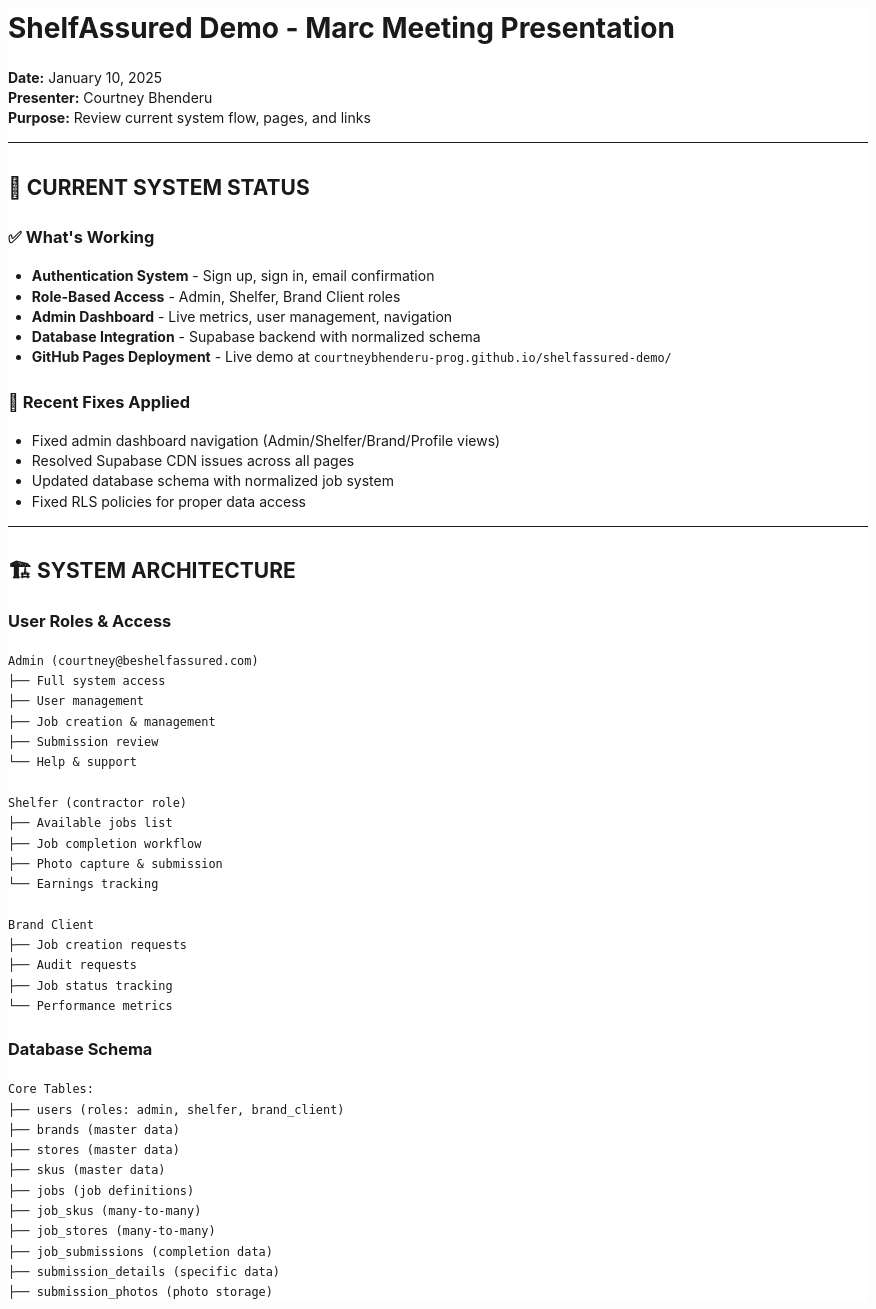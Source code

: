 # ShelfAssured Demo - Marc Meeting Presentation
**Date:** January 10, 2025  
**Presenter:** Courtney Bhenderu  
**Purpose:** Review current system flow, pages, and links

---

## 🎯 **CURRENT SYSTEM STATUS**

### ✅ **What's Working**
- **Authentication System** - Sign up, sign in, email confirmation
- **Role-Based Access** - Admin, Shelfer, Brand Client roles
- **Admin Dashboard** - Live metrics, user management, navigation
- **Database Integration** - Supabase backend with normalized schema
- **GitHub Pages Deployment** - Live demo at `courtneybhenderu-prog.github.io/shelfassured-demo/`

### 🔧 **Recent Fixes Applied**
- Fixed admin dashboard navigation (Admin/Shelfer/Brand/Profile views)
- Resolved Supabase CDN issues across all pages
- Updated database schema with normalized job system
- Fixed RLS policies for proper data access

---

## 🏗️ **SYSTEM ARCHITECTURE**

### **User Roles & Access**
```
Admin (courtney@beshelfassured.com)
├── Full system access
├── User management
├── Job creation & management
├── Submission review
└── Help & support

Shelfer (contractor role)
├── Available jobs list
├── Job completion workflow
├── Photo capture & submission
└── Earnings tracking

Brand Client
├── Job creation requests
├── Audit requests
├── Job status tracking
└── Performance metrics
```

### **Database Schema**
```
Core Tables:
├── users (roles: admin, shelfer, brand_client)
├── brands (master data)
├── stores (master data)
├── skus (master data)
├── jobs (job definitions)
├── job_skus (many-to-many)
├── job_stores (many-to-many)
├── job_submissions (completion data)
├── submission_details (specific data)
├── submission_photos (photo storage)
```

--------------------------------

** REQUIRED WORK **
Tally the lines of the listing in which the string "master" appears, and state the tally alone.

** SOLUTION FOR THIS PROBLEM **
3